Calycolpus warscewiczianus

Scientific classification
- Kingdom: Plantae
- Clade: Tracheophytes
- Clade: Angiosperms
- Clade: Eudicots
- Clade: Rosids
- Order: Myrtales
- Family: Myrtaceae
- Genus: Calycolpus
- Species: C. warscewiczianus
- Binomial name: Calycolpus warscewiczianus O.Berg

= Calycolpus warscewiczianus =

- Genus: Calycolpus
- Species: warscewiczianus
- Authority: O.Berg

Species of flowering plant

Calycolpus warscewiczianus is a plant species native to Nicaragua, Costa Rica, Panama and Venezuela.

Calycolpus warscewiczianus is a tree up to 7 m high, with exfoliating bark. Leaves are opposite, ovate to oblong, up to 8 cm long, thick and leathery, hairless, three times as long as wide, tapering at the tips. Flowers are whitish to pink, fragrant. Berries are almost spherical, about 1 cm in diameter. The species is related to C. goetheanus but with thicker leaves that have more of a tendency to taper at the tip.

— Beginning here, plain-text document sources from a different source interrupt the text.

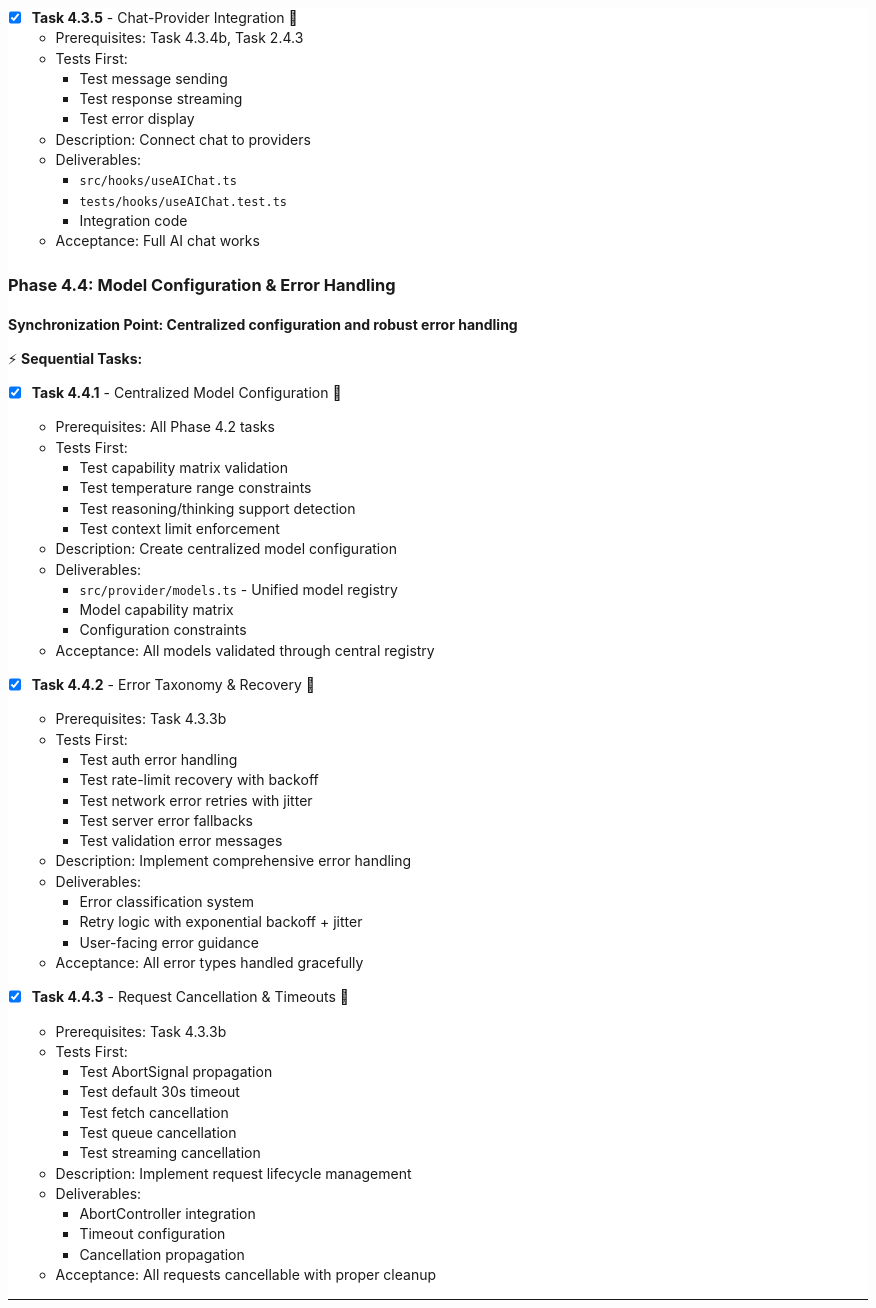 - [x] **Task 4.3.5** - Chat-Provider Integration 🧪
  - Prerequisites: Task 4.3.4b, Task 2.4.3
  - Tests First:
    - Test message sending
    - Test response streaming
    - Test error display
  - Description: Connect chat to providers
  - Deliverables:
    - `src/hooks/useAIChat.ts`
    - `tests/hooks/useAIChat.test.ts`
    - Integration code
  - Acceptance: Full AI chat works

### Phase 4.4: Model Configuration & Error Handling

**Synchronization Point: Centralized configuration and robust error handling**

⚡ **Sequential Tasks:**

- [x] **Task 4.4.1** - Centralized Model Configuration 🧪
  - Prerequisites: All Phase 4.2 tasks
  - Tests First:
    - Test capability matrix validation
    - Test temperature range constraints
    - Test reasoning/thinking support detection
    - Test context limit enforcement
  - Description: Create centralized model configuration
  - Deliverables:
    - `src/provider/models.ts` - Unified model registry
    - Model capability matrix
    - Configuration constraints
  - Acceptance: All models validated through central registry

- [x] **Task 4.4.2** - Error Taxonomy & Recovery 🧪
  - Prerequisites: Task 4.3.3b
  - Tests First:
    - Test auth error handling
    - Test rate-limit recovery with backoff
    - Test network error retries with jitter
    - Test server error fallbacks
    - Test validation error messages
  - Description: Implement comprehensive error handling
  - Deliverables:
    - Error classification system
    - Retry logic with exponential backoff + jitter
    - User-facing error guidance
  - Acceptance: All error types handled gracefully

- [x] **Task 4.4.3** - Request Cancellation & Timeouts 🧪
  - Prerequisites: Task 4.3.3b
  - Tests First:
    - Test AbortSignal propagation
    - Test default 30s timeout
    - Test fetch cancellation
    - Test queue cancellation
    - Test streaming cancellation
  - Description: Implement request lifecycle management
  - Deliverables:
    - AbortController integration
    - Timeout configuration
    - Cancellation propagation
  - Acceptance: All requests cancellable with proper cleanup

--- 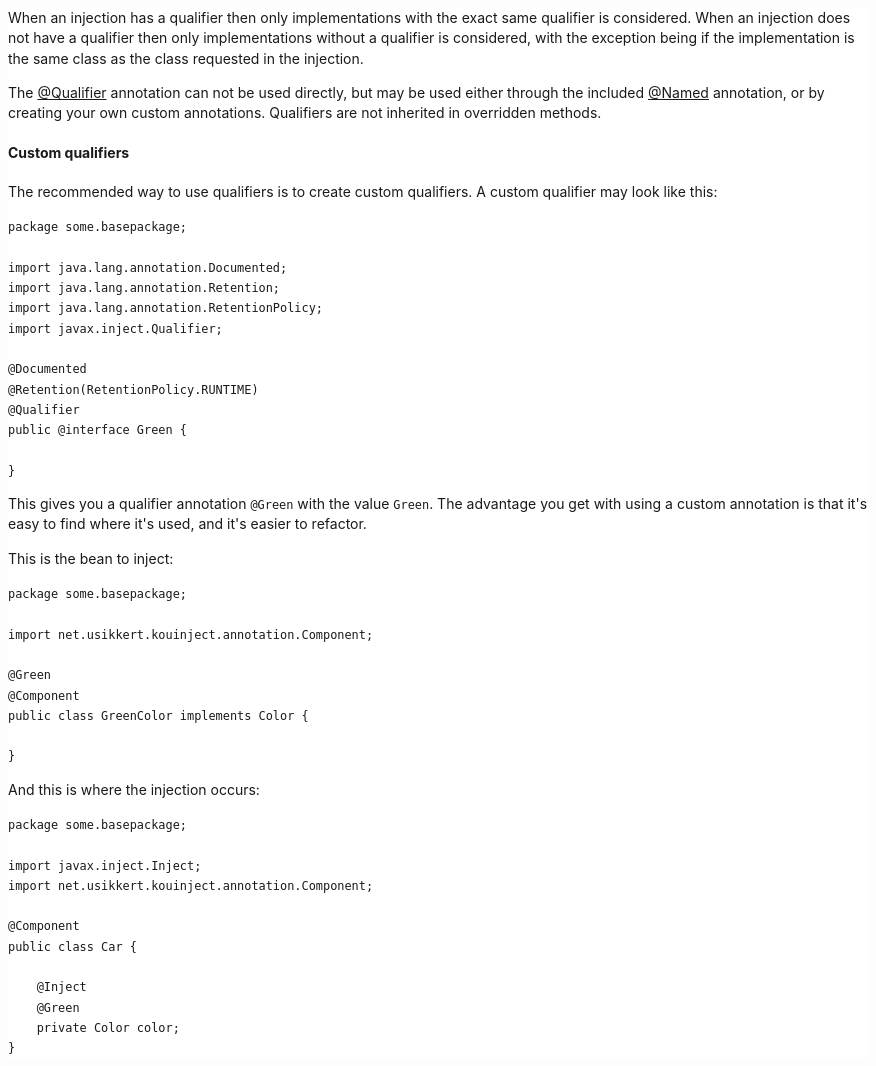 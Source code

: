 When an injection has a qualifier then only implementations with the exact same qualifier is considered. When an injection does not have a qualifier then only implementations without a qualifier is considered, with the exception being if the implementation is the same class as the class requested in the injection.

The [@Qualifier](http://atinject.googlecode.com/svn/tags/1/javadoc/javax/inject/Qualifier.html) annotation can not be used directly, but may be used either through the included [@Named](http://atinject.googlecode.com/svn/tags/1/javadoc/javax/inject/Named.html) annotation, or by creating your own custom annotations. Qualifiers are not inherited in overridden methods.


#### Custom qualifiers

The recommended way to use qualifiers is to create custom qualifiers. A custom qualifier may look like this:

```
package some.basepackage;

import java.lang.annotation.Documented;
import java.lang.annotation.Retention;
import java.lang.annotation.RetentionPolicy;
import javax.inject.Qualifier;

@Documented
@Retention(RetentionPolicy.RUNTIME)
@Qualifier
public @interface Green {

}
```

This gives you a qualifier annotation `@Green` with the value `Green`. The advantage you get with using a custom annotation is that it's easy to find where it's used, and it's easier to refactor.

This is the bean to inject:

```
package some.basepackage;

import net.usikkert.kouinject.annotation.Component;

@Green
@Component
public class GreenColor implements Color {

}
```

And this is where the injection occurs:

```
package some.basepackage;

import javax.inject.Inject;
import net.usikkert.kouinject.annotation.Component;

@Component
public class Car {

    @Inject
    @Green
    private Color color;
}
```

The species is named in honor of Polish botanist Josef Ritter von Rawiez Warscewiecz, 1812–1866. He is best known for his work on orchids of Central America, although he did contribute to the knowledge of other plant families as well. The type locale of Calycolpus warscewiczianus is given simply as "America australi," i.e. "southern America" but the collection is attributed to Warscewiecz. Presumably, the specimen was likely collected in Central America, as this is where Warscewiecz did most of his field work.